信長が正式に安土城天主へ「移徒・わたまし」したのは3年後の天正7年5月11日(信長の誕生日)のことである。
安土は琵琶湖南岸の交通の要衝である。
京都までは一日の行程であり北へ向かえば北国道、東へ向かえば東海道に通じているし、南の伊勢、紀伊にも近い。
つまり、東西交通の要路である琵琶湖を押さえ、鉄砲の生産地の国友鍛冶を傘下にし、商品流通の動脈である近江路を確保する拠点であった。
信長は日本全土の戦国大名の領国の上にあって、それらを統合し、大名の全てを信長の望むがままに動かせる中央政権を天下と呼び、それを作りたかったのである。

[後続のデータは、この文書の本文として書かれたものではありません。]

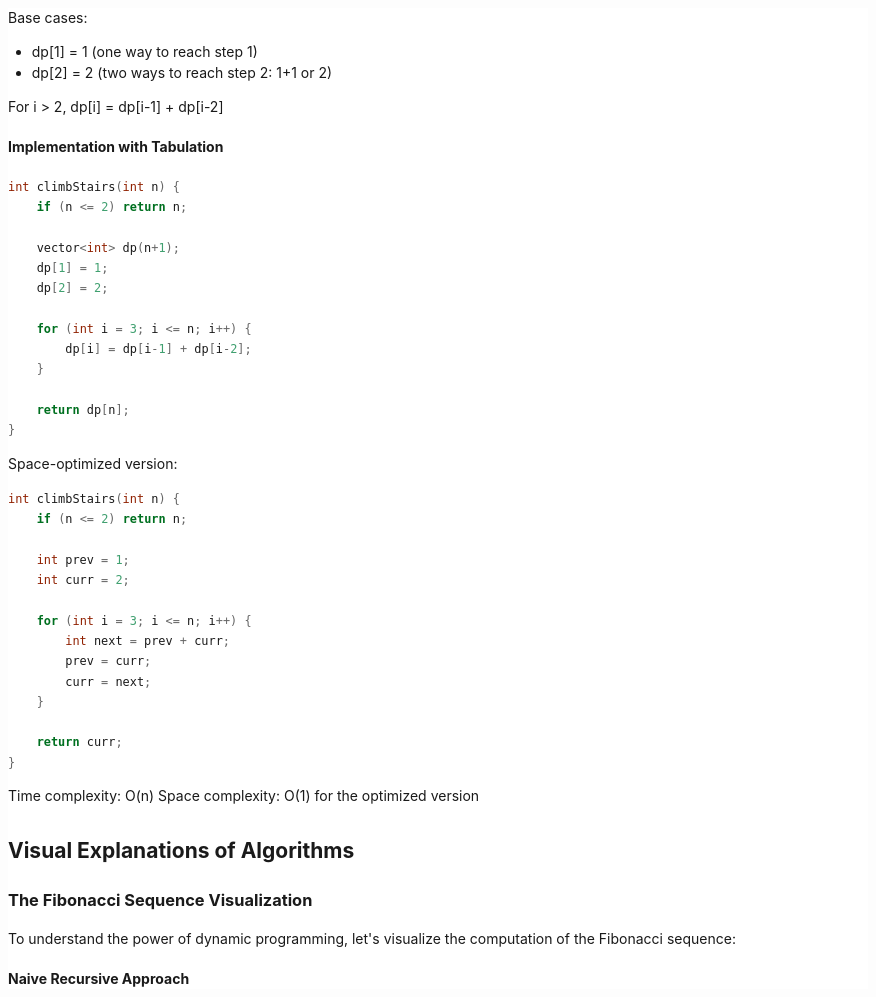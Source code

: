 Base cases:

- dp[1] = 1 (one way to reach step 1)
- dp[2] = 2 (two ways to reach step 2: 1+1 or 2)

For i > 2, dp[i] = dp[i-1] + dp[i-2]

#### Implementation with Tabulation

```cpp
int climbStairs(int n) {
    if (n <= 2) return n;

    vector<int> dp(n+1);
    dp[1] = 1;
    dp[2] = 2;

    for (int i = 3; i <= n; i++) {
        dp[i] = dp[i-1] + dp[i-2];
    }

    return dp[n];
}
```

Space-optimized version:

```cpp
int climbStairs(int n) {
    if (n <= 2) return n;

    int prev = 1;
    int curr = 2;

    for (int i = 3; i <= n; i++) {
        int next = prev + curr;
        prev = curr;
        curr = next;
    }

    return curr;
}
```

Time complexity: O(n)
Space complexity: O(1) for the optimized version

## Visual Explanations of Algorithms

### The Fibonacci Sequence Visualization

To understand the power of dynamic programming, let's visualize the computation of the Fibonacci sequence:

#### Naive Recursive Approach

宣教師のブァリニァーニは安土に着くとまもなく信長に招かれ安土城を参観し、あまりの豪華絢爛さに驚愕するのである。
「信長は中央の山の頂に宮殿と城を築いたが、その構造と堅固さ・財宝と華麗さにおいて、それはヨーロッパの尤も壮大な城に比肩するものである。城の中央には彼らが天主と呼ぶ一種の塔がある。この塔は七層からなり、内部・外部ともに驚くほど見事な技術によって造営されている。最上層は全て金色であり全てがこの上も無い美観であった。」
その一方でオルガンチーノ達は安土城の脇に建立された総見寺の奥深くに「盆さん」と称する石を置きそれを神のごとく拝ませるのを見て、信長の権勢を神を恐れぬものとして批判している。つまり総見寺のご神体は信長自身であったのである。

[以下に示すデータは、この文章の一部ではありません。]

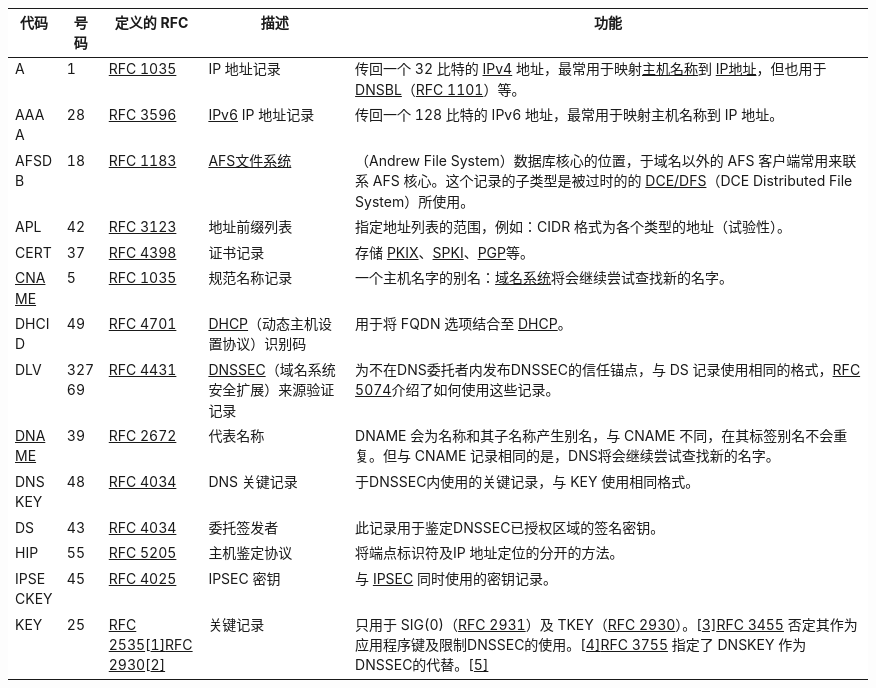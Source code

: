 | 代码                                                         | 号码  | 定义的 RFC                                                   | 描述                                                         | 功能                                                         |
| ------------------------------------------------------------ | ----- | ------------------------------------------------------------ | ------------------------------------------------------------ | ------------------------------------------------------------ |
| A                                                            | 1     | [RFC 1035](https://tools.ietf.org/html/rfc1035)              | IP 地址记录                                                  | 传回一个 32 比特的 [IPv4](https://zh.wikipedia.org/wiki/IPv4) 地址，最常用于映射[主机名称](https://zh.wikipedia.org/wiki/%E4%B8%BB%E6%A9%9F%E5%90%8D%E7%A8%B1)到 [IP地址](https://zh.wikipedia.org/wiki/IP%E5%9C%B0%E5%9D%80)，但也用于[DNSBL](https://zh.wikipedia.org/w/index.php?title=DNSBL&action=edit&redlink=1)（[RFC 1101](https://tools.ietf.org/html/rfc1101)）等。 |
| AAAA                                                         | 28    | [RFC 3596](https://tools.ietf.org/html/rfc3596)              | [IPv6](https://zh.wikipedia.org/wiki/IPv6) IP 地址记录       | 传回一个 128 比特的 IPv6 地址，最常用于映射主机名称到 IP 地址。 |
| AFSDB                                                        | 18    | [RFC 1183](https://tools.ietf.org/html/rfc1183)              | [AFS文件系统](https://zh.wikipedia.org/w/index.php?title=AFS%E6%AA%94%E6%A1%88%E7%B3%BB%E7%B5%B1&action=edit&redlink=1) | （Andrew File System）数据库核心的位置，于域名以外的 AFS 客户端常用来联系 AFS 核心。这个记录的子类型是被过时的的 [DCE/DFS](https://zh.wikipedia.org/wiki/DCE/DFS)（DCE Distributed File System）所使用。 |
| APL                                                          | 42    | [RFC 3123](https://tools.ietf.org/html/rfc3123)              | 地址前缀列表                                                 | 指定地址列表的范围，例如：CIDR 格式为各个类型的地址（试验性）。 |
| CERT                                                         | 37    | [RFC 4398](https://tools.ietf.org/html/rfc4398)              | 证书记录                                                     | 存储 [PKIX](https://zh.wikipedia.org/wiki/PKIX)、[SPKI](https://zh.wikipedia.org/w/index.php?title=SPKI&action=edit&redlink=1)、[PGP](https://zh.wikipedia.org/wiki/Pretty_Good_Privacy)等。 |
| [CNAME](https://zh.wikipedia.org/w/index.php?title=CNAME_%E8%A8%98%E9%8C%84&action=edit&redlink=1) | 5     | [RFC 1035](https://tools.ietf.org/html/rfc1035)              | 规范名称记录                                                 | 一个主机名字的别名：[域名系统](https://zh.wikipedia.org/wiki/DNS)将会继续尝试查找新的名字。 |
| DHCID                                                        | 49    | [RFC 4701](https://tools.ietf.org/html/rfc4701)              | [DHCP](https://zh.wikipedia.org/wiki/DHCP)（动态主机设置协议）识别码 | 用于将 FQDN 选项结合至 [DHCP](https://zh.wikipedia.org/wiki/DHCP)。 |
| DLV                                                          | 32769 | [RFC 4431](https://tools.ietf.org/html/rfc4431)              | [DNSSEC](https://zh.wikipedia.org/wiki/DNSSEC)（域名系统安全扩展）来源验证记录 | 为不在DNS委托者内发布DNSSEC的信任锚点，与 DS 记录使用相同的格式，[RFC 5074](https://tools.ietf.org/html/rfc5074)介绍了如何使用这些记录。 |
| [DNAME](https://zh.wikipedia.org/w/index.php?title=DNAME_%E8%A8%98%E9%8C%84&action=edit&redlink=1) | 39    | [RFC 2672](https://tools.ietf.org/html/rfc2672)              | 代表名称                                                     | DNAME 会为名称和其子名称产生别名，与 CNAME 不同，在其标签别名不会重复。但与 CNAME 记录相同的是，DNS将会继续尝试查找新的名字。 |
| DNSKEY                                                       | 48    | [RFC 4034](https://tools.ietf.org/html/rfc4034)              | DNS 关键记录                                                 | 于DNSSEC内使用的关键记录，与 KEY 使用相同格式。              |
| DS                                                           | 43    | [RFC 4034](https://tools.ietf.org/html/rfc4034)              | 委托签发者                                                   | 此记录用于鉴定DNSSEC已授权区域的签名密钥。                   |
| HIP                                                          | 55    | [RFC 5205](https://tools.ietf.org/html/rfc5205)              | 主机鉴定协议                                                 | 将端点标识符及IP 地址定位的分开的方法。                      |
| IPSECKEY                                                     | 45    | [RFC 4025](https://tools.ietf.org/html/rfc4025)              | IPSEC 密钥                                                   | 与 [IPSEC](https://zh.wikipedia.org/wiki/IPSEC) 同时使用的密钥记录。 |
| KEY                                                          | 25    | [RFC 2535](https://tools.ietf.org/html/rfc2535)[[1\]](https://zh.wikipedia.org/wiki/%E5%9F%9F%E5%90%8D%E4%BC%BA%E6%9C%8D%E5%99%A8%E8%A8%98%E9%8C%84%E9%A1%9E%E5%9E%8B%E5%88%97%E8%A1%A8#cite_note-1)[RFC 2930](https://tools.ietf.org/html/rfc2930)[[2\]](https://zh.wikipedia.org/wiki/%E5%9F%9F%E5%90%8D%E4%BC%BA%E6%9C%8D%E5%99%A8%E8%A8%98%E9%8C%84%E9%A1%9E%E5%9E%8B%E5%88%97%E8%A1%A8#cite_note-rfc3445_sec1_def-2) | 关键记录                                                     | 只用于 SIG(0)（[RFC 2931](https://tools.ietf.org/html/rfc2931)）及 TKEY（[RFC 2930](https://tools.ietf.org/html/rfc2930)）。[[3\]](https://zh.wikipedia.org/wiki/%E5%9F%9F%E5%90%8D%E4%BC%BA%E6%9C%8D%E5%99%A8%E8%A8%98%E9%8C%84%E9%A1%9E%E5%9E%8B%E5%88%97%E8%A1%A8#cite_note-3)[RFC 3455](https://tools.ietf.org/html/rfc3455) 否定其作为应用程序键及限制DNSSEC的使用。[[4\]](https://zh.wikipedia.org/wiki/%E5%9F%9F%E5%90%8D%E4%BC%BA%E6%9C%8D%E5%99%A8%E8%A8%98%E9%8C%84%E9%A1%9E%E5%9E%8B%E5%88%97%E8%A1%A8#cite_note-rfc3445_sec1_subtype-4)[RFC 3755](https://tools.ietf.org/html/rfc3755) 指定了 DNSKEY 作为DNSSEC的代替。[[5\]](https://zh.wikipedia.org/wiki/%E5%9F%9F%E5%90%8D%E4%BC%BA%E6%9C%8D%E5%99%A8%E8%A8%98%E9%8C%84%E9%A1%9E%E5%9E%8B%E5%88%97%E8%A1%A8#cite_note-rfc3755_sec3-5) |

「信長はもはや自らを日本の絶対君主と称し、自らが単に死すべき人間としてでなく、あたかも神秘的生命を有し不滅の主であるかのように万人から礼拝されることを望んだ。」 と。
本邦初の豪壮華麗な安土城はおしむらくも「本能寺の変」の混乱により炎上した。
残るは石垣のみである。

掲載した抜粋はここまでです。